A long, slender wing is more efficient than a short thick one, you may have noticed how sailplane wings are very long and thin. This basically reduces induced drag that to keep things simple is a vortex that develops at the tip of the wing/prop blade that produces a very significant amount of drag. So the blades are made as thin and long as possible restrained by the maximum length the airframe allows (clearance to the runway or some other part of the plane) and the structural limits imposed by the stresses the blades have to endure.
Another design limit for air props is that the propeller tips should not break the sound barrier, not only that would be a seriously loud prop, it also impairs efficiency something fierce and puts a lot of stress on the propeller.

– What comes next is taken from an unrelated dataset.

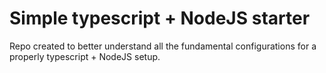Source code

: # Simple typescript + NodeJS starter

Repo created to better understand all the fundamental configurations for a properly typescript + NodeJS setup.

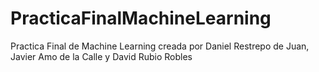 # PracticaFinalMachineLearning
Practica Final de Machine Learning creada por Daniel Restrepo de Juan, Javier Amo de la Calle y David Rubio Robles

Let’s see an example, the WWII fighter Supermarine Spitfire first flew with a two blade wooden propeller and a 1000 something HP engine, shortly after it was equipped with two blade, variable pitch propeller (think of a variable prop as having gears on a car, low gear/low prop pitch to get moving and hi gear/hi pitch to go faster).
As the plane evolved along the war years more powerful engines where fitted to it, so a prop had to absorb all that extra power while maintaining the same diameter and staying bellow high RPMs to avoid breaking the sound barrier at the tips. With those constrains the only way to go was to add more propeller blades to transfer the increasing engine power to accelerating a larger air mass. So the Spitfire was subsequently fitted with three bladed props, 3 wider blades, 4 bladed props, 5 bladed props and ultimately with a 6 bladed contra rotating propeller assembly being driven by a 2000+ HP engine.

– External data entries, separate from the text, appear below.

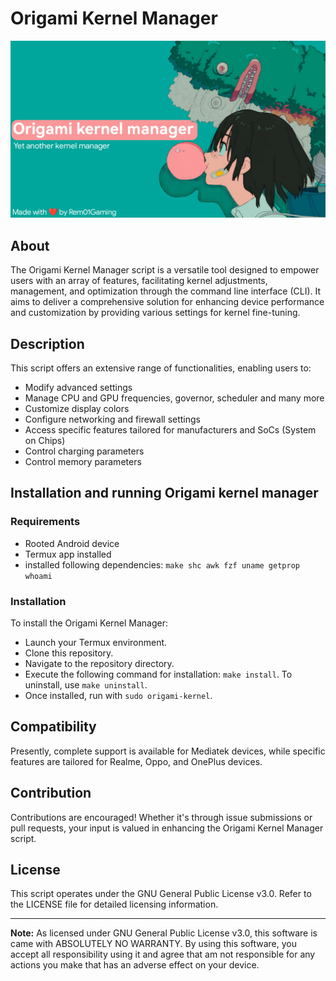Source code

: # Origami Kernel Manager

![Hero image for Origami Kernel Manager](.assets/hero_img.jpg)

## About

The Origami Kernel Manager script is a versatile tool designed to empower users with an array of features, facilitating kernel adjustments, management, and optimization through the command line interface (CLI). It aims to deliver a comprehensive solution for enhancing device performance and customization by providing various settings for kernel fine-tuning.

## Description

This script offers an extensive range of functionalities, enabling users to:
- Modify advanced settings
- Manage CPU and GPU frequencies, governor, scheduler and many more
- Customize display colors
- Configure networking and firewall settings
- Access specific features tailored for manufacturers and SoCs (System on Chips)
- Control charging parameters
- Control memory parameters

## Installation and running Origami kernel manager

### Requirements
- Rooted Android device
- Termux app installed
- installed following dependencies: `make shc awk fzf uname getprop whoami`

### Installation
To install the Origami Kernel Manager:
- Launch your Termux environment.
- Clone this repository.
- Navigate to the repository directory.
- Execute the following command for installation: `make install`. To uninstall, use `make uninstall`.
- Once installed, run with `sudo origami-kernel`.

## Compatibility

Presently, complete support is available for Mediatek devices, while specific features are tailored for Realme, Oppo, and OnePlus devices.

## Contribution

Contributions are encouraged! Whether it's through issue submissions or pull requests, your input is valued in enhancing the Origami Kernel Manager script.

## License

This script operates under the GNU General Public License v3.0. Refer to the LICENSE file for detailed licensing information.

---

**Note:** As licensed under GNU General Public License v3.0, this software is came with ABSOLUTELY NO WARRANTY. By using this software, you accept all responsibility using it and agree that am not responsible for any actions you make that has an adverse effect on your device.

More recently there had been high efficiency prop designs aimed at reducing drag and or noise, for example* scimitar* blades, blades that curve along the length giving a slightly swirly appearance.
As for jet engine turbofan blades, again, the idea is to move as much volume of air as possible within a limited fan disc area, the way to do that is to have many blades close together. A normal propeller wouldn’t work very well in that configuration, but jet engine fans are encased or ducted, this improves their efficiency at the flight regimes they operate normally, high speed and thin air at high altitude.
Correct me if I’m wrong, but IIRC the drag coefficient is maximum around Mach .85. Wouldn’t that be a number the designers wanted to limit to, rather than the actual speed of sound?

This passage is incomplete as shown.